Another one is that unions need to free themselves from being chained to the worst part of their members. Any union official can tell you that they spend most of their time handling petty grievances. The best union members rarely file a grievance, because they are not only the best union members but also the best workers. The worst workers, the ones who can’t show up half the time, the ones who are drunk on the job, the ones who abuse one another — those are the ones that file most of the grievances and , consequently, take up most of the union officers’ time.

In fact the biggest time consumer of all is the termination grievance. Somebody gets fired and the union feels obligated to try to get their job back. Management is not likely to take them back before all options are exhausted — and there are a lot of options in labor/management relations. The best union members, the best workers, rarely get fired.

That’s just the way the job works and nobody is actually complaining. If you don’t take care of the worst workers, you can’t take care of all the workers. If management can get away with abusing some workers, they’ll try to abuse all. So it’s not a waste of time, just a big consumer of time, to deal with grievances.

Union officers would like to spend time organizing, educating, and strengthening the union movement — but they usually don’t because they don’t have time.

There Are Tremendous Solutions

I believe that progressive union leaders are finding and applying solutions to these problems.
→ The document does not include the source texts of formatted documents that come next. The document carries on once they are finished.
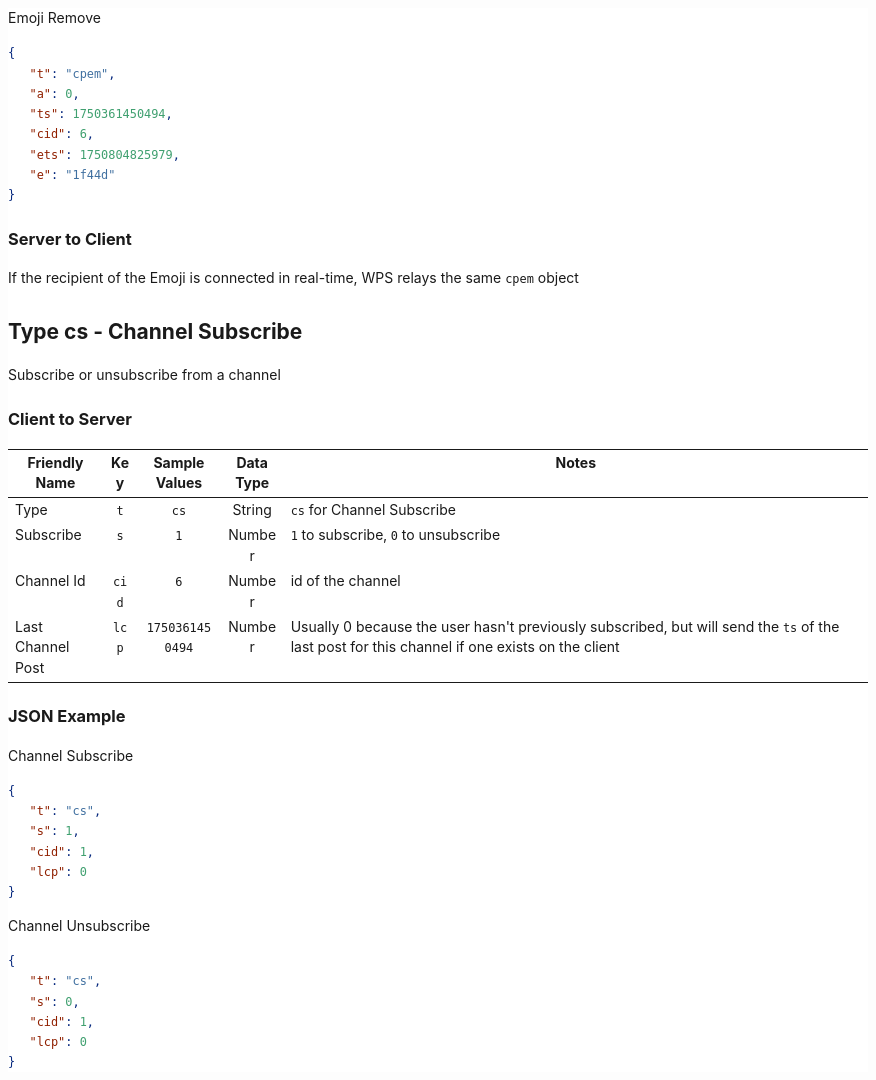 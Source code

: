 Emoji Remove
```json
{
   "t": "cpem",
   "a": 0,
   "ts": 1750361450494,
   "cid": 6,
   "ets": 1750804825979,
   "e": "1f44d"
}
```

### Server to Client

If the recipient of the Emoji is connected in real-time, WPS relays the same `cpem` object

## Type cs - Channel Subscribe

Subscribe or unsubscribe from a channel

### Client to Server

| Friendly Name | Key | Sample Values | Data Type | Notes |
| - | :-: | :-: | :-: | - |
|Type|`t`|`cs`|String|`cs` for Channel Subscribe
|Subscribe|`s`|`1`|Number|`1` to subscribe, `0` to unsubscribe
|Channel Id|`cid`|`6`|Number|id of the channel|
|Last Channel Post|`lcp`|`1750361450494`|Number|Usually 0 because the user hasn't previously subscribed, but will send the `ts` of the last post for this channel if one exists on the client 

### JSON Example

Channel Subscribe
```json
{
   "t": "cs",
   "s": 1,
   "cid": 1,
   "lcp": 0
}
```

Channel Unsubscribe
```json
{
   "t": "cs",
   "s": 0,
   "cid": 1,
   "lcp": 0
}
```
I heard once that the Service Employees have some kind of centralized national grievance-handling process where grievances are called in by phone. I have no idea if this is true, nor do I know how it works.
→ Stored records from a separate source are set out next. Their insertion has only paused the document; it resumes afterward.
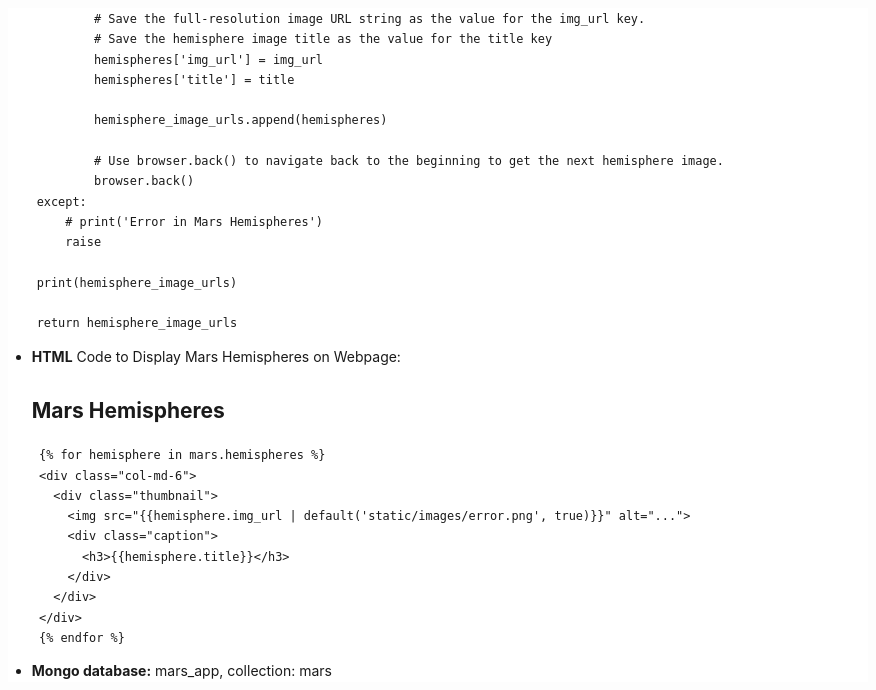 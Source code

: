                 # Save the full-resolution image URL string as the value for the img_url key. 
                # Save the hemisphere image title as the value for the title key
                hemispheres['img_url'] = img_url
                hemispheres['title'] = title
    
                hemisphere_image_urls.append(hemispheres)

                # Use browser.back() to navigate back to the beginning to get the next hemisphere image.
                browser.back()
        except:
            # print('Error in Mars Hemispheres')
            raise

        print(hemisphere_image_urls)

        return hemisphere_image_urls
    
 * **HTML** Code to Display Mars Hemispheres on Webpage:
   
      <!-- Section for Mars Hemispheres -->
      <div class="row" id="mars-hemispheres">
        <div class="page-header">
          <h2 class="text-center">Mars Hemispheres</h2>
        </div>

        {% for hemisphere in mars.hemispheres %}
        <div class="col-md-6">
          <div class="thumbnail">
            <img src="{{hemisphere.img_url | default('static/images/error.png', true)}}" alt="...">
            <div class="caption">
              <h3>{{hemisphere.title}}</h3>
            </div>
          </div>
        </div>
        {% endfor %}
      </div>
    
    
* **Mongo database:** 
 mars_app, collection: mars

<p align="center">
But I imagine a big round table with grievance experts sitting at computers all around. Each of them has a headset. Each computer has access to labor law and, more importantly, every pertinent union contract. Members from all over the country call in their grievances. The expert types up a proper report and offers immediate advice. Then they contact management and begin to “handle” the grievance. They use three-way calling when appropriate.

When contracts expire, a complete digital record of the old contract and all grievance settlements is available to the negotiators. One of the experts from the round table I described might even sit in on negotiations to make sure everything is done properly and legally.

 What Is Needed?

Unions need cooperation. The utopian grievance handling proposal I outlined above could be used by the AFL-CIO to handle ALL grievances, not just those of a single union. Or maybe we could have one “grievance center” for public workerfs and one for private workrers. Maybe another one for private workers under the Railway Labor Law, as opposed to the National Labor Relations Law.
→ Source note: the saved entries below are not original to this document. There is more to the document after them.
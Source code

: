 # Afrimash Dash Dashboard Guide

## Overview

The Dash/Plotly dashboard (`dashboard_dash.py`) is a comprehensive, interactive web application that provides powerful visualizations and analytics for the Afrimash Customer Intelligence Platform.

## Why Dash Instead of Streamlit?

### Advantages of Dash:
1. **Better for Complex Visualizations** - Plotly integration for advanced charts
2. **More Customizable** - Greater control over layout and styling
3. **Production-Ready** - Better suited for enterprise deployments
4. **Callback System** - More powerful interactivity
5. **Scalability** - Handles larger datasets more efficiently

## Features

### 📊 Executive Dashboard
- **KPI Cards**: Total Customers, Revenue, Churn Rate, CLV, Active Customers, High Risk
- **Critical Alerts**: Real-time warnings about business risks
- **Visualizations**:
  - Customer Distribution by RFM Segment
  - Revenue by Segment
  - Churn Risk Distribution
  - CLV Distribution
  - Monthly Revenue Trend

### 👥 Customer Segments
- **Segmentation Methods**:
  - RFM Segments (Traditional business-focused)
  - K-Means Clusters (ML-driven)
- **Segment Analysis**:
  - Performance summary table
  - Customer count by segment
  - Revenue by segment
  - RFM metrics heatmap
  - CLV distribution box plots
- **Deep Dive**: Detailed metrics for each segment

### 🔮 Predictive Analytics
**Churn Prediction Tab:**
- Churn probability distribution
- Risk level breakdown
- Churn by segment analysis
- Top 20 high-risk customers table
Unions are cooperating now more than anytime since 1947. They are not only cooperating with one another, they are even merging with one another. That’s good, but it could go a whole lot further. They could, for example, centralize their organizing departments, their education departments, and maybe some other departments.

Unions need organizers. The best organizers nowadays work with entire communities. The union man standing in front of a plant handing out leaflets, they say, has already lost. People get organized from their homes and communities. I’d go further to say that the best union members are going to be organized through a series of meaningful activities like the “Fight for Fifteen” effort to raise the minimum wage.

The internet, and, especially, social media need to be harnessed in labor’s campaign. We can organize that way and we can educate that way. Unions need educators.

Unions need activists. Every time a union man or woman assists in a community problem, they advertise the importance of joining the union.

None of these ideas is exactly new, except insofar as new technology is applied. My own union, the Autoworkers, wasn’t organized in the plants. It was organized during the frequent periods of plant shut downs in the auto industry. It was organized by the great Unemployed Councils, by marches, rallies, and protests.

And that seems like a good place to stop because it brings me back to my original point: unions need to assess our own history and learn from it!